§ **PROBLEM DETAILS**
Retype, word for word, every line from the one holding "Background Use Only" through the one holding "SAN JOSE, TRACES AT THAT TIME AND" in the entries below, both included, and only those lines.

· · · · ·

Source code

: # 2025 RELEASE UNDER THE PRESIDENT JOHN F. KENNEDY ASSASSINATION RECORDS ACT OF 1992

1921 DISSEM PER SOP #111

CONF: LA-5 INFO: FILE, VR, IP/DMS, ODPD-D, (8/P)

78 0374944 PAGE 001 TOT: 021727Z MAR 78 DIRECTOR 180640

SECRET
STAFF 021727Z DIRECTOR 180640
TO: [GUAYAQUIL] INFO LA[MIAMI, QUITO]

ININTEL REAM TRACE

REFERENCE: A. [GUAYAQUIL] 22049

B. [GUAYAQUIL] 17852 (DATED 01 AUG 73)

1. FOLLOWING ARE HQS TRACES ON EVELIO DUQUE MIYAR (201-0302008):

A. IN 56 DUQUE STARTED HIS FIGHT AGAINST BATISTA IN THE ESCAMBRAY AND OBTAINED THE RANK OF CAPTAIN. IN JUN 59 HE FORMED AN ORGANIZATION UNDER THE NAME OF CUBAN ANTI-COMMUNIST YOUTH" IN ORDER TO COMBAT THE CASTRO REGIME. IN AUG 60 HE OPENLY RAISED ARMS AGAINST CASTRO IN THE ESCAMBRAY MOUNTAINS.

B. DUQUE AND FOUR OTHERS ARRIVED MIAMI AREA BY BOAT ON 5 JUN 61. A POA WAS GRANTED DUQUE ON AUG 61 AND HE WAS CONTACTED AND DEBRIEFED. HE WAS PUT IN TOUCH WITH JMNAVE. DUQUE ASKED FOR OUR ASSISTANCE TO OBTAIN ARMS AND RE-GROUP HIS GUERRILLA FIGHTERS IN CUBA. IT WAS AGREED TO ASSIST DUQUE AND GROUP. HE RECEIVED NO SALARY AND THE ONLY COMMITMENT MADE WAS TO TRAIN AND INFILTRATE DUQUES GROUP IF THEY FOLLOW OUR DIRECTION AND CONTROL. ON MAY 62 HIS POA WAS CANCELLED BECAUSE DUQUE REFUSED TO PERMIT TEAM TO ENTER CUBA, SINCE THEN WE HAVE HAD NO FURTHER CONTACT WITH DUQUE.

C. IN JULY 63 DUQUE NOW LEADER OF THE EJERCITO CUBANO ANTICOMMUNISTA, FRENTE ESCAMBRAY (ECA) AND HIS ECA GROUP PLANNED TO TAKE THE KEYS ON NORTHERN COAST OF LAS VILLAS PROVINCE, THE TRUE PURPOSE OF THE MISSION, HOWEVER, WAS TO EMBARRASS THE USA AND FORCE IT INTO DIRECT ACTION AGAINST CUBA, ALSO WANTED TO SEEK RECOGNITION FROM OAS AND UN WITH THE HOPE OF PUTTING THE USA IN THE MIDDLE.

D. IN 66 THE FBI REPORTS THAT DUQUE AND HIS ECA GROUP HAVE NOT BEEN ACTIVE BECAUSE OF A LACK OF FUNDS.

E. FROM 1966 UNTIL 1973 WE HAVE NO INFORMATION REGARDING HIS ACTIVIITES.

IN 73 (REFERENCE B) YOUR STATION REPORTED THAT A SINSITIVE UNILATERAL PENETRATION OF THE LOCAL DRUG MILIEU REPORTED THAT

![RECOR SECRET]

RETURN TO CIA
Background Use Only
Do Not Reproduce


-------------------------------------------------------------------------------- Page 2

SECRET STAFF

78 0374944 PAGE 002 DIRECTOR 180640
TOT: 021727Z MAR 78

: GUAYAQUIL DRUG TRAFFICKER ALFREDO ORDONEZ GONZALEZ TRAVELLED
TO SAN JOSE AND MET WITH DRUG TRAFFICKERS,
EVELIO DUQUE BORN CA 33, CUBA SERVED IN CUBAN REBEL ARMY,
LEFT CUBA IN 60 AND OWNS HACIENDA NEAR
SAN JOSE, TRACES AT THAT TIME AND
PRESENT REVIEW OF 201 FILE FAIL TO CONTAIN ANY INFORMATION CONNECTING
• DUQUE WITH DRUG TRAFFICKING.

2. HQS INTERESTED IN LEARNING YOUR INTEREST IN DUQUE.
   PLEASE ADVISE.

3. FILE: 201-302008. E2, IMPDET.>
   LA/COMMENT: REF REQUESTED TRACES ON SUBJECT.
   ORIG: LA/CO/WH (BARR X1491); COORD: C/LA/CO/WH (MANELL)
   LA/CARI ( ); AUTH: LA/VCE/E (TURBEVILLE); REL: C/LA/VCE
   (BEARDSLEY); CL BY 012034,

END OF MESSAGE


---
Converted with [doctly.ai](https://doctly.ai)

· · · · ·

§ **WRITTEN SOLUTION**
Background Use Only
Do Not Reproduce


-------------------------------------------------------------------------------- Page 2

SECRET STAFF

78 0374944 PAGE 002 DIRECTOR 180640
TOT: 021727Z MAR 78

: GUAYAQUIL DRUG TRAFFICKER ALFREDO ORDONEZ GONZALEZ TRAVELLED
TO SAN JOSE AND MET WITH DRUG TRAFFICKERS,
EVELIO DUQUE BORN CA 33, CUBA SERVED IN CUBAN REBEL ARMY,
LEFT CUBA IN 60 AND OWNS HACIENDA NEAR
SAN JOSE, TRACES AT THAT TIME AND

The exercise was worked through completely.